WHAT YOU NEED TO DO =>
Each line of the data below that holds the word "instance" is to be reported in full.

Stored data entries =>

Content starts

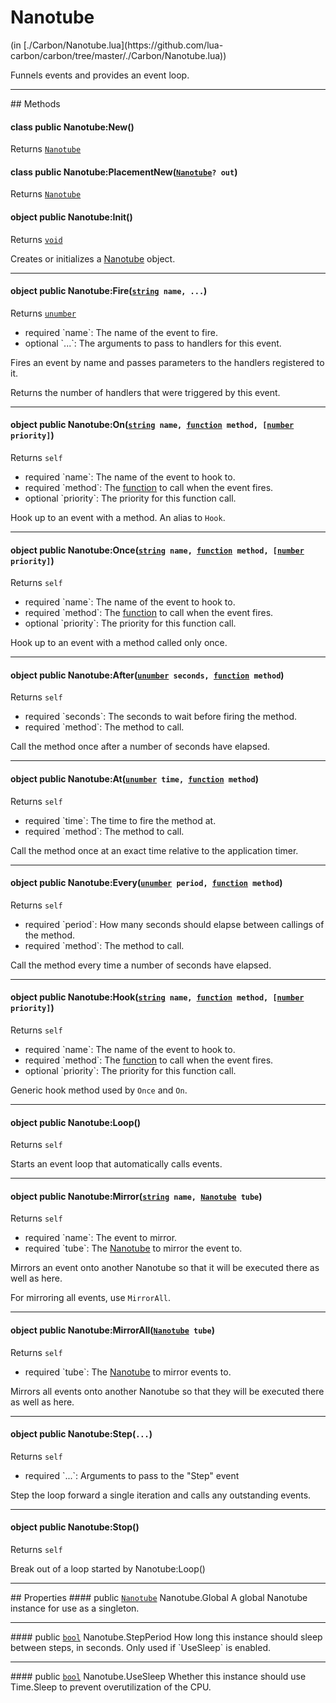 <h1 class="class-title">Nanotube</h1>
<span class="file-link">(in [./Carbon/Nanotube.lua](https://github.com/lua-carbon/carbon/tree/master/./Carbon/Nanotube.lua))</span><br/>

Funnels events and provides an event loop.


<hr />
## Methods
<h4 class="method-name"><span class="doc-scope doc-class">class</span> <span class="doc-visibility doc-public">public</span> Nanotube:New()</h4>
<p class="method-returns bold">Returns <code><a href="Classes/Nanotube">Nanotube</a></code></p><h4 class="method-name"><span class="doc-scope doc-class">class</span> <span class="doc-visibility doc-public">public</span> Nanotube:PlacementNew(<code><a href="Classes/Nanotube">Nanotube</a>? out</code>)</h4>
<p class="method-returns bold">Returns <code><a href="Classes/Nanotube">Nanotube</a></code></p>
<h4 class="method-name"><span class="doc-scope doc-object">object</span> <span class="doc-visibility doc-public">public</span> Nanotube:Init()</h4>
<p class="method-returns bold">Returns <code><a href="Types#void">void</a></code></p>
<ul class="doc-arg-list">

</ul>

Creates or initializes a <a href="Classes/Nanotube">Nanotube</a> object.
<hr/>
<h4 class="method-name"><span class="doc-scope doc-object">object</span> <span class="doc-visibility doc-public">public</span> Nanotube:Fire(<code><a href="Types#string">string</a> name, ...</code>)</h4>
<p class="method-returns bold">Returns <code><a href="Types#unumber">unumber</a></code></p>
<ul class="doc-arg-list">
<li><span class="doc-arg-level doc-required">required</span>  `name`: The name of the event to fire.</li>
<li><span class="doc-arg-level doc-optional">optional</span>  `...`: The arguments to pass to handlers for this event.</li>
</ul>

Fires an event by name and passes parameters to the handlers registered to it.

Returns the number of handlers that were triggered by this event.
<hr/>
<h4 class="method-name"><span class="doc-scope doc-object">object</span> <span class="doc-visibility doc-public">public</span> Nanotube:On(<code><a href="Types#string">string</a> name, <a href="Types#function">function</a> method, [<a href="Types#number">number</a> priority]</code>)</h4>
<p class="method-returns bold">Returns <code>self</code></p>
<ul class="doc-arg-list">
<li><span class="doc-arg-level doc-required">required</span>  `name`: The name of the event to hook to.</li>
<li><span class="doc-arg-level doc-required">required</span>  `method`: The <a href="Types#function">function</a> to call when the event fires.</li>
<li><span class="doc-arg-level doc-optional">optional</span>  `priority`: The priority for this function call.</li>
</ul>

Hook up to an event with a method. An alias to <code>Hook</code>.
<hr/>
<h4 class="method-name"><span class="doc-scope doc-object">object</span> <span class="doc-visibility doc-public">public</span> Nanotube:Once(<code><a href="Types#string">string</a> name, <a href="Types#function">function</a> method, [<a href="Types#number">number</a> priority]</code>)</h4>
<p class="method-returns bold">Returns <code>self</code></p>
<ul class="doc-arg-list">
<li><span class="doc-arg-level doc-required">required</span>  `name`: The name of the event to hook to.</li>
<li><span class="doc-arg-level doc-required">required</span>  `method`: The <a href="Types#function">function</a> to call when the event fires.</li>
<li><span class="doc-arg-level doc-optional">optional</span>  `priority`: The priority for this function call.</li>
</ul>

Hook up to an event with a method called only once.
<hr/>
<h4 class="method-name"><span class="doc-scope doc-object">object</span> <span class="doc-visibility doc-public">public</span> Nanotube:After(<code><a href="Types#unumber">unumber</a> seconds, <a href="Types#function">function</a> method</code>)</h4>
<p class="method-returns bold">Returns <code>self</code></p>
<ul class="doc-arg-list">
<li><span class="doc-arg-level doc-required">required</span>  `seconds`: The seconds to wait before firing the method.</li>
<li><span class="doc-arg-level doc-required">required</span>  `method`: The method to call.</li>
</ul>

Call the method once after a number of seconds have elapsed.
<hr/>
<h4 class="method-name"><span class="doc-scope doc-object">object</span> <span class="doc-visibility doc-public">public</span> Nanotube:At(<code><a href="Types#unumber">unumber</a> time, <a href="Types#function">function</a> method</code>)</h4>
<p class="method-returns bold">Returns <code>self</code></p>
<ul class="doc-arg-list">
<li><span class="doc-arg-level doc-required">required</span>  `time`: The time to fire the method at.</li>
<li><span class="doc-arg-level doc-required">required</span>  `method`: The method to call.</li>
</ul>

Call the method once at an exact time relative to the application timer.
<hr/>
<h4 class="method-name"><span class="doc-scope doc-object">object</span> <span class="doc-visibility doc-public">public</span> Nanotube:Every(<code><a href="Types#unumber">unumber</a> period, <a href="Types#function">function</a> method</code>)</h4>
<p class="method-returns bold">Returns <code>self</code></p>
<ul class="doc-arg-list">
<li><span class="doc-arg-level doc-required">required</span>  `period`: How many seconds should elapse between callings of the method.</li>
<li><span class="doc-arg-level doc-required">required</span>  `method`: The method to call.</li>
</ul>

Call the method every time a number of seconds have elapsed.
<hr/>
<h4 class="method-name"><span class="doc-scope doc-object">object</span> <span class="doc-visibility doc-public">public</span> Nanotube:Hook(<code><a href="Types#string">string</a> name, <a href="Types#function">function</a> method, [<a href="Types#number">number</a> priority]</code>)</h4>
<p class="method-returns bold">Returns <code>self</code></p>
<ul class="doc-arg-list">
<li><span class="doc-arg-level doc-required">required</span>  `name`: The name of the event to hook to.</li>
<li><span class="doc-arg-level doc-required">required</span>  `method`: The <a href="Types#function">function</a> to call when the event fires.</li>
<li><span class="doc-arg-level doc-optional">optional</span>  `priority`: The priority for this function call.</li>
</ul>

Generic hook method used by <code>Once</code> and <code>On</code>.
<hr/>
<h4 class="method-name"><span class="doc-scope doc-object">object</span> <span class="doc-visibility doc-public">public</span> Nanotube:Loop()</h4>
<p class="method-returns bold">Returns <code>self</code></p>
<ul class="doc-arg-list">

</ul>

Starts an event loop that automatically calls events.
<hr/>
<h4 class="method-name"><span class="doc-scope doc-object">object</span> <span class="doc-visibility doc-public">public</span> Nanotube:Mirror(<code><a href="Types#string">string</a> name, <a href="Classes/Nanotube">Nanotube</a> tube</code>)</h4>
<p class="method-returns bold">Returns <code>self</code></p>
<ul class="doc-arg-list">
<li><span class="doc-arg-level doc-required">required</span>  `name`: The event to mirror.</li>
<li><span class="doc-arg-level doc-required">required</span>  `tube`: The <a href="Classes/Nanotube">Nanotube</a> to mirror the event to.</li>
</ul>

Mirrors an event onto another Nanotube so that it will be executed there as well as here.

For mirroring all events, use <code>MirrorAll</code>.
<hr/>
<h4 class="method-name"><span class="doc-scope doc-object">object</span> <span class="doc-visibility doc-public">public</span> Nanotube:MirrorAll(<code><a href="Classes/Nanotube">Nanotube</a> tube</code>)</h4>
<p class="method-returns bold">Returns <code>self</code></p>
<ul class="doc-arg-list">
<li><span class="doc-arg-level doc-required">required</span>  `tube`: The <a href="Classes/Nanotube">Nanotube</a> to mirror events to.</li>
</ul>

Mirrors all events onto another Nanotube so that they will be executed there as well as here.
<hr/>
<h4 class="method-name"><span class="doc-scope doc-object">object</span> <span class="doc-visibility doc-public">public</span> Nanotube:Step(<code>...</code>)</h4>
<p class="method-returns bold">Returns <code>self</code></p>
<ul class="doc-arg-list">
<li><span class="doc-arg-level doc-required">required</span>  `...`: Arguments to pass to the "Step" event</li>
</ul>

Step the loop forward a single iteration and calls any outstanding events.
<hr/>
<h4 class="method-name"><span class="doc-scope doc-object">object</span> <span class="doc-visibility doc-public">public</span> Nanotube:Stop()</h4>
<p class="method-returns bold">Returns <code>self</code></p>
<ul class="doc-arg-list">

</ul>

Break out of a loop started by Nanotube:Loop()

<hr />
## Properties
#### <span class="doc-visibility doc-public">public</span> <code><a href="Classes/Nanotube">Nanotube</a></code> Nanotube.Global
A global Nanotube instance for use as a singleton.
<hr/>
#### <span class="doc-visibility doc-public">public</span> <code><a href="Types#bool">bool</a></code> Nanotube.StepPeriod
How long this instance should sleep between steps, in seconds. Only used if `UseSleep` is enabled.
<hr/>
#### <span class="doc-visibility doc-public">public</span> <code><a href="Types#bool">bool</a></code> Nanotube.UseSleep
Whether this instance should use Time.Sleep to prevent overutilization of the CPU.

Content ends

SOLUTION =>
A global Nanotube instance for use as a singleton.
How long this instance should sleep between steps, in seconds. Only used if `UseSleep` is enabled.
Whether this instance should use Time.Sleep to prevent overutilization of the CPU.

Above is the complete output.